Activation feature maps from different teachers and students in ResNet56/ResNet110 pair. The results in Teacher1, Teacher2, MKTN-Student and Student\(\dagger\) columns correspond to the output before deconvolution modules in Teacher1, as well as the output before the classifier layer in Teacher2, MKTN-trained student and the student trained from scratch, respectively

Semantic segmentation: We select the latest study, DeepLabV3+ [55] as the base model to perform semantic segmentation on PASCAL VOC 2012 data [53]. Specifically, DeepLabV3+ based on ResNet101 and ResNet18/MobileNetV2 are utilized as the teacher and student networks respectively. Similar to previous work, the student is initialized to the same one pre-trained on ImageNet. Results are shown in Table 7, where MKTN significantly improves the performance of student network. In particular, MKTN-trained MobileNetV2 performs better with 2.39 improvements in mIoU. Besides classification task, MKTN shows potential ability in semantic segmentation with promising results.

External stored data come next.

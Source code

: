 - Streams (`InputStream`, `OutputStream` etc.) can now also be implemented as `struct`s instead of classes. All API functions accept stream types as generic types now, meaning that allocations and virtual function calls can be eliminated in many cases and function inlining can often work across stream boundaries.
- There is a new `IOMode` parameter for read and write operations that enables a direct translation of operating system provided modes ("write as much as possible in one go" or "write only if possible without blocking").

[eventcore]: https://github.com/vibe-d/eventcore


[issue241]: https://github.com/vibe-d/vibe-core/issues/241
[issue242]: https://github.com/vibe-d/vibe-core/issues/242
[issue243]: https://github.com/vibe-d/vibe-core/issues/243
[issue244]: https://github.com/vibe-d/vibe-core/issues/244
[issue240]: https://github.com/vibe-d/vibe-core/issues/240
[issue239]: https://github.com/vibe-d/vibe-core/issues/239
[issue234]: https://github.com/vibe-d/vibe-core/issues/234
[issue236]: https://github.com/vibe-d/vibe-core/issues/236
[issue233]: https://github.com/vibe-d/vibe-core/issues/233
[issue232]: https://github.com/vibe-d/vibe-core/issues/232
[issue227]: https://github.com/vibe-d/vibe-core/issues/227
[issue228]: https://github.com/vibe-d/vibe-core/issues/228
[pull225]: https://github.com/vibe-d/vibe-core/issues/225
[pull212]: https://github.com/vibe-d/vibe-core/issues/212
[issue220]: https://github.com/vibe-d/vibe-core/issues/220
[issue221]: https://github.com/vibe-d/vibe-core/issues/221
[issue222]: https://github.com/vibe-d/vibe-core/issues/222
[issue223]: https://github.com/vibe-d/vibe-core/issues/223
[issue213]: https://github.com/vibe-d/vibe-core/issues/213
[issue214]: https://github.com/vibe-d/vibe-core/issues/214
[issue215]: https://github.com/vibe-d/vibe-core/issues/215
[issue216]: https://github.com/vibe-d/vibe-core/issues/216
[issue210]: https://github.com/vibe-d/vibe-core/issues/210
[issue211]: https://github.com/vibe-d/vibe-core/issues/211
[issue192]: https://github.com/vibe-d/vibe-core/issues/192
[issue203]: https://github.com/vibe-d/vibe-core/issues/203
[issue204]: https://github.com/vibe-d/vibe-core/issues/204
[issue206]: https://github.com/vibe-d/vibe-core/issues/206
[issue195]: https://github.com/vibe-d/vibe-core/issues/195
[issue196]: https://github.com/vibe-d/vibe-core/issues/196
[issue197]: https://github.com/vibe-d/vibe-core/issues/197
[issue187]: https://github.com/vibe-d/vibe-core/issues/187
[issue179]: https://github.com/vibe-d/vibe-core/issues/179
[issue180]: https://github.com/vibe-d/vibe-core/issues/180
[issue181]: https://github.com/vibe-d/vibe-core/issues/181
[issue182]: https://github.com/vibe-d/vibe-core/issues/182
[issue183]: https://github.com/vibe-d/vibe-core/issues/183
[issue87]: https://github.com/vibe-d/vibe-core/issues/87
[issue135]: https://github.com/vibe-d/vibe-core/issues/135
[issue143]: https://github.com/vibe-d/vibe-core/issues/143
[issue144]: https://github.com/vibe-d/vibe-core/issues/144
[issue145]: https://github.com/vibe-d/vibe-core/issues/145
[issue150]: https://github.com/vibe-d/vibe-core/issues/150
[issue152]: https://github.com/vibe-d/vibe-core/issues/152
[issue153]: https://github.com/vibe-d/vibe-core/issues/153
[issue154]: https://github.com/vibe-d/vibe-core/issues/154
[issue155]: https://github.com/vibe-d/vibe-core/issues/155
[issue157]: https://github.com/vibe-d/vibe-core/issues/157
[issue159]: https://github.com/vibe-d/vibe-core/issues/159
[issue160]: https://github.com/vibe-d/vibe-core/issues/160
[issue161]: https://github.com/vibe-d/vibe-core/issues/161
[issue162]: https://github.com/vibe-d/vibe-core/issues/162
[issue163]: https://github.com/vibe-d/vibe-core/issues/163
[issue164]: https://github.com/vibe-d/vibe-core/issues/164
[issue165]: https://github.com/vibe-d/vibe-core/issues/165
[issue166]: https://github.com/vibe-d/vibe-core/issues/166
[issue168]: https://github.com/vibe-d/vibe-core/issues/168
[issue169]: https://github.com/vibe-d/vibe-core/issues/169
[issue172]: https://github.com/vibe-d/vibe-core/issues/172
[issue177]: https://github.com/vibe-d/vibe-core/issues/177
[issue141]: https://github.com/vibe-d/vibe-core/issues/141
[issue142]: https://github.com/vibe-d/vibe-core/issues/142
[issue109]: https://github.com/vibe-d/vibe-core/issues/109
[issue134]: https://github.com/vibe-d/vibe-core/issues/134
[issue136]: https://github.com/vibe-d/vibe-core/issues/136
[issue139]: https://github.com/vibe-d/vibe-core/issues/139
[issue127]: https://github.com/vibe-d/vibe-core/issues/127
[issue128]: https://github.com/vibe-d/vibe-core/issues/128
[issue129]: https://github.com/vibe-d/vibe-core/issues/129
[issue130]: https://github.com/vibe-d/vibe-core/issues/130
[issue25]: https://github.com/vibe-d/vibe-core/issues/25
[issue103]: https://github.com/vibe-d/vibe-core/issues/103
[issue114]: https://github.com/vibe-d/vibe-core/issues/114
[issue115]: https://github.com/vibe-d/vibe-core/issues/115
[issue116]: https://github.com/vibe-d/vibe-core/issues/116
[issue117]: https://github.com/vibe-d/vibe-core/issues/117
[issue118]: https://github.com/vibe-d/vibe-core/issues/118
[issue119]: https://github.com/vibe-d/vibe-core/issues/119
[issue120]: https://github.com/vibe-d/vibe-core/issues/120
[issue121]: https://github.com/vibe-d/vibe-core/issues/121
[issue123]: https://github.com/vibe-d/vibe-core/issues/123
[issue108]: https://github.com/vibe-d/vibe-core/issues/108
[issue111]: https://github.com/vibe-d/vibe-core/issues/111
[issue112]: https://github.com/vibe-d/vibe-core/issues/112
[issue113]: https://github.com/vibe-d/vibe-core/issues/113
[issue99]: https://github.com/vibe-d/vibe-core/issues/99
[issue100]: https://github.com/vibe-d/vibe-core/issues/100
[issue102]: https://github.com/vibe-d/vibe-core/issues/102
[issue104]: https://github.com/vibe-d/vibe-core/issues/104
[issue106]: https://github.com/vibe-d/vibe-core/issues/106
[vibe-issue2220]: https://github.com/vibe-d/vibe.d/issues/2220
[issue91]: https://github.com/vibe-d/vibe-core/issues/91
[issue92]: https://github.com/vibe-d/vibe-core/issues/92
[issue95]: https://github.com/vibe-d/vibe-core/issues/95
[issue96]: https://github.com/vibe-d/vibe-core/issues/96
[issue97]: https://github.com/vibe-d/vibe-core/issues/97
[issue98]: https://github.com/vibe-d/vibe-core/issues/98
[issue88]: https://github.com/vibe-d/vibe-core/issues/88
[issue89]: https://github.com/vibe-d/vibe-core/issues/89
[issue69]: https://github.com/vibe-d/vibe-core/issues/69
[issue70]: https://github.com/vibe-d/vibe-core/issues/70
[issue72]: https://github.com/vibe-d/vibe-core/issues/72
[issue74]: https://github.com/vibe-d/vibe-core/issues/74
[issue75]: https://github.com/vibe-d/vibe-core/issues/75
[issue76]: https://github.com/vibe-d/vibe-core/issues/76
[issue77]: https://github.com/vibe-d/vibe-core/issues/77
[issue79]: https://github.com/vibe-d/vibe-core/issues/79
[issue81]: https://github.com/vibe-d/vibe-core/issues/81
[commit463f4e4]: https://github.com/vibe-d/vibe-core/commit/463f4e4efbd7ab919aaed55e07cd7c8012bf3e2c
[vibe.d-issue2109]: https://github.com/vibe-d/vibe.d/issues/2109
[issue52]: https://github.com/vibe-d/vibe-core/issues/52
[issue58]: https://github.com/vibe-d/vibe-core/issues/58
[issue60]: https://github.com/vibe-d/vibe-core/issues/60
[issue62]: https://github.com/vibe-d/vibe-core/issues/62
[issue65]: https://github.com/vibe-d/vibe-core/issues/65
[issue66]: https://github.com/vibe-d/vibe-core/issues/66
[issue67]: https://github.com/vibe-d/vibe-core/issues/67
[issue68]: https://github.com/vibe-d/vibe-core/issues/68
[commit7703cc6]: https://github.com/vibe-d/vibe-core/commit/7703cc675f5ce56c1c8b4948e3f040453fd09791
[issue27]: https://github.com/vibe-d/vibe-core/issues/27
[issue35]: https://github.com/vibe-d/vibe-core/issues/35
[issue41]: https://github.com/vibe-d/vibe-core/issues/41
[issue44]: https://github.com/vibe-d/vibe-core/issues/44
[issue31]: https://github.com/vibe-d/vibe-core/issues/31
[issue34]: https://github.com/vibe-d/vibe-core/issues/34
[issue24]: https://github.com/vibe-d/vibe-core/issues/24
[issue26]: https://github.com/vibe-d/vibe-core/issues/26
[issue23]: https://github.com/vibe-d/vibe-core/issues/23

Table 7 Semantic segmentation based on DeepLavV3+ [55] on PASCAL VOC 2012 test data [53]

Compare against the multiple teachers applied KT method: We didn’t compare with [26, 28] as the two methods tackle deep reinforcement learning and video classification tasks. We performed a new experiment by comparing MKTN with TAKD [29] that employs assistant teachers and tackles the image classification task similarly. As the results shown in Table 8, with ResNet26 as teacher, the TAKD-trained ResNet8 and ResNet14 (under the assistant teacher ResNet14 and ResNet20) obtained 11.99% and 8.77% classification error, respectively, for CIFAR100. Our MKTN-trained ResNet8 and ResNet14 obtained lower classification error rate of 11.02% and 7.59%, respectively, under the same setup. This again demonstrates the potential capability of our knowledge transfer network architecture MKTN equipped with complementary teacher networks for transferring multifarious features.

Table 8 Comparison with multiple teachers applied methods over the dataset CIFAR100

5 Conclusion

Reconstruction task learns generative and low-level image representations, whereas recognition task learns discriminative and task-specific representations. The features learned by the two tasks capture different characteristics of images which are usually complementary to each other. This paper presents a multifarious knowledge transfer network (MKTN) that employs two complementary teachers to transfer generative features and discriminative features to train a compact yet powerful student network. On the other hand, the distilled features from teacher networks can be effectively transferred to a student network under the proposed adversarial loss and feature loss, that guide the student to learn spatial-level and pixel-level information, respectively. Extensive experiments show that our MKTN-trained student achieves superior performance despite its much smaller model size. We will adapt the MKTN idea for other vision tasks such as object detection and recognition in our future work.